My current system, I have long values for each type of metric: player, enemy, kill, damage, damage types, weapons, and various other pieces of information. Each value is a single bit and I compose them together so I can later check specific bits to see if a certain metric was posted and apply it to my achievement progress tracker.

For example, let's say ENEMY = 1, DAMAGE = 2, PISTOL = 4. I compose these together to indicate that an enemy was damaged by the pistol this update and the resultant value is 7. I can later look at the individual bits for different cases. Say I have a general achievement for tracking number of kills regardless of enemy type, I could extract the bit relevant to KILL and ENEMY and see if one of those was posted, and if so, increment the milestone. However, I can also use this same metric to apply to an achievement that's tracking kill counts for specific enemies if I wanted to.
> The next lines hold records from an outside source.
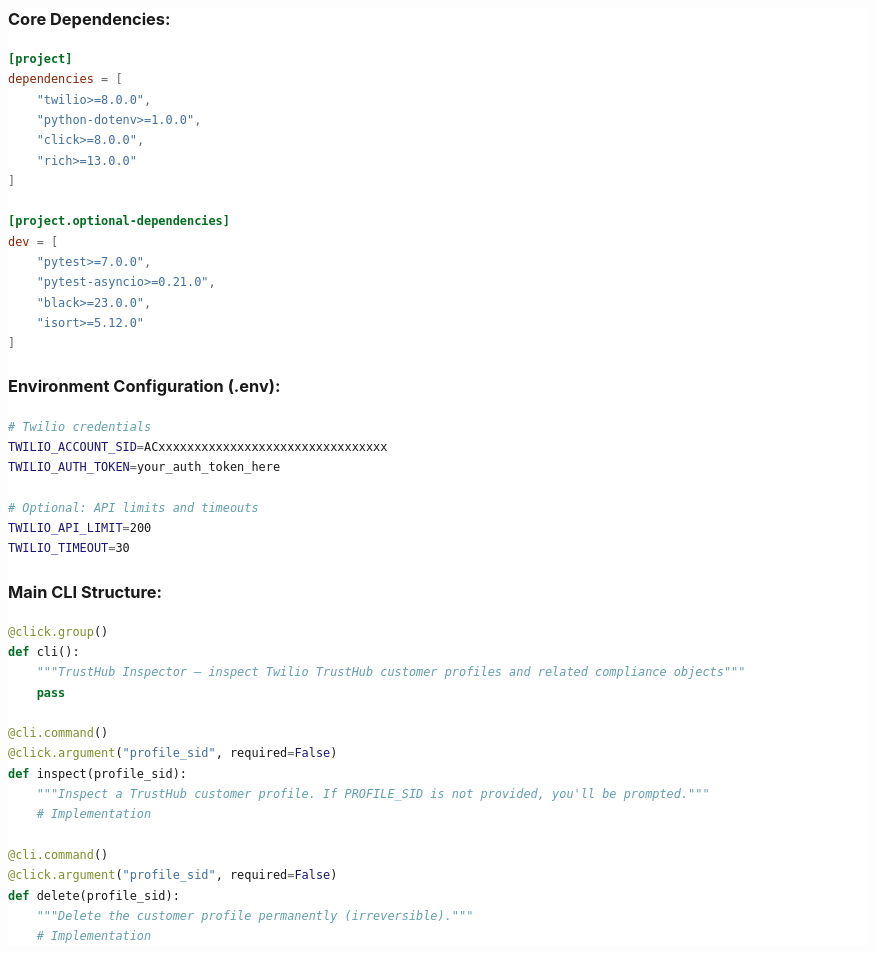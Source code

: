 ### **Core Dependencies:**

```toml
[project]
dependencies = [
    "twilio>=8.0.0",
    "python-dotenv>=1.0.0",
    "click>=8.0.0",
    "rich>=13.0.0"
]

[project.optional-dependencies]
dev = [
    "pytest>=7.0.0",
    "pytest-asyncio>=0.21.0",
    "black>=23.0.0",
    "isort>=5.12.0"
]
```

### **Environment Configuration (.env):**

```bash
# Twilio credentials
TWILIO_ACCOUNT_SID=ACxxxxxxxxxxxxxxxxxxxxxxxxxxxxxxxx
TWILIO_AUTH_TOKEN=your_auth_token_here

# Optional: API limits and timeouts
TWILIO_API_LIMIT=200
TWILIO_TIMEOUT=30
```

### **Main CLI Structure:**

```python
@click.group()
def cli():
    """TrustHub Inspector — inspect Twilio TrustHub customer profiles and related compliance objects"""
    pass

@cli.command()
@click.argument("profile_sid", required=False)
def inspect(profile_sid):
    """Inspect a TrustHub customer profile. If PROFILE_SID is not provided, you'll be prompted."""
    # Implementation

@cli.command()
@click.argument("profile_sid", required=False)
def delete(profile_sid):
    """Delete the customer profile permanently (irreversible)."""
    # Implementation
```
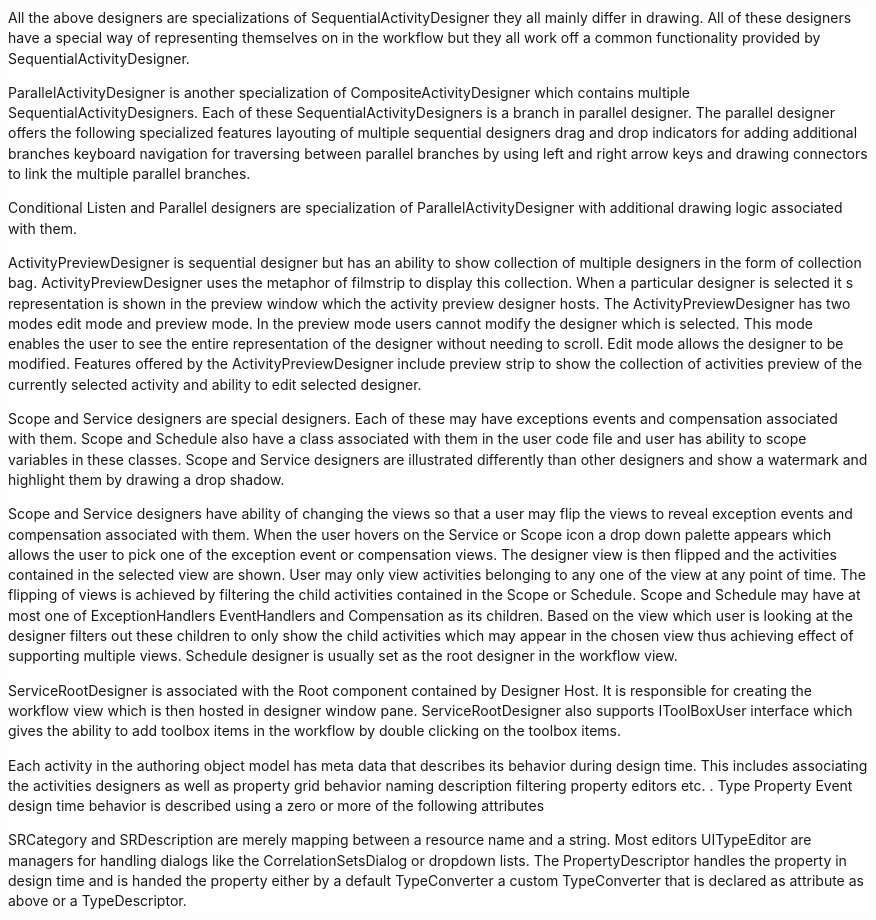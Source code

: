 All the above designers are specializations of SequentialActivityDesigner they all mainly differ in drawing. All of these designers have a special way of representing themselves on in the workflow but they all work off a common functionality provided by SequentialActivityDesigner.

ParallelActivityDesigner is another specialization of CompositeActivityDesigner which contains multiple SequentialActivityDesigners. Each of these SequentialActivityDesigners is a branch in parallel designer. The parallel designer offers the following specialized features layouting of multiple sequential designers drag and drop indicators for adding additional branches keyboard navigation for traversing between parallel branches by using left and right arrow keys and drawing connectors to link the multiple parallel branches.

Conditional Listen and Parallel designers are specialization of ParallelActivityDesigner with additional drawing logic associated with them.

ActivityPreviewDesigner is sequential designer but has an ability to show collection of multiple designers in the form of collection bag. ActivityPreviewDesigner uses the metaphor of filmstrip to display this collection. When a particular designer is selected it s representation is shown in the preview window which the activity preview designer hosts. The ActivityPreviewDesigner has two modes edit mode and preview mode. In the preview mode users cannot modify the designer which is selected. This mode enables the user to see the entire representation of the designer without needing to scroll. Edit mode allows the designer to be modified. Features offered by the ActivityPreviewDesigner include preview strip to show the collection of activities preview of the currently selected activity and ability to edit selected designer.

Scope and Service designers are special designers. Each of these may have exceptions events and compensation associated with them. Scope and Schedule also have a class associated with them in the user code file and user has ability to scope variables in these classes. Scope and Service designers are illustrated differently than other designers and show a watermark and highlight them by drawing a drop shadow.

Scope and Service designers have ability of changing the views so that a user may flip the views to reveal exception events and compensation associated with them. When the user hovers on the Service or Scope icon a drop down palette appears which allows the user to pick one of the exception event or compensation views. The designer view is then flipped and the activities contained in the selected view are shown. User may only view activities belonging to any one of the view at any point of time. The flipping of views is achieved by filtering the child activities contained in the Scope or Schedule. Scope and Schedule may have at most one of ExceptionHandlers EventHandlers and Compensation as its children. Based on the view which user is looking at the designer filters out these children to only show the child activities which may appear in the chosen view thus achieving effect of supporting multiple views. Schedule designer is usually set as the root designer in the workflow view.

ServiceRootDesigner is associated with the Root component contained by Designer Host. It is responsible for creating the workflow view which is then hosted in designer window pane. ServiceRootDesigner also supports IToolBoxUser interface which gives the ability to add toolbox items in the workflow by double clicking on the toolbox items.

Each activity in the authoring object model has meta data that describes its behavior during design time. This includes associating the activities designers as well as property grid behavior naming description filtering property editors etc. . Type Property Event design time behavior is described using a zero or more of the following attributes 

SRCategory and SRDescription are merely mapping between a resource name and a string. Most editors UITypeEditor are managers for handling dialogs like the CorrelationSetsDialog or dropdown lists. The PropertyDescriptor handles the property in design time and is handed the property either by a default TypeConverter a custom TypeConverter that is declared as attribute as above or a TypeDescriptor.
I also have more complicated achievements that use a rudimentary state machine with logic deciding what each state does with the metrics that are posted and determine the next state.

The reason this was problematic is because even though this system is great and works well, it means I only have 64 values I can use to compose together, and with the number of weapons and enemies I'm adding, I'm going to run out fairly quickly.

When I tried implementing "metric events" instead, I found that defining milestone achievements (and likely state machine achievements) was impossible because I could only take the metric events with all the information composing that class, and couldn't "compose" them together and then pick them apart. It also made it a lot more difficult to figure out how to save that information to a file for keeping track of achievements in save files.

Does anyone have a suggestion as to how I could approach this? If it helps, you can find my current implementation of my achievement system here:

Achievements System

You can also find the AchievementController class under the controllers package one level up. This controller defines the achievements themselves, if you want to take a look at how I define my achievements.

I really appreciate any insight people may have. Links to articles detailing how to properly implement an achievement and metrics system would be very helpful, or if anyone has their own examples of systems they've implemented, that would be awesome.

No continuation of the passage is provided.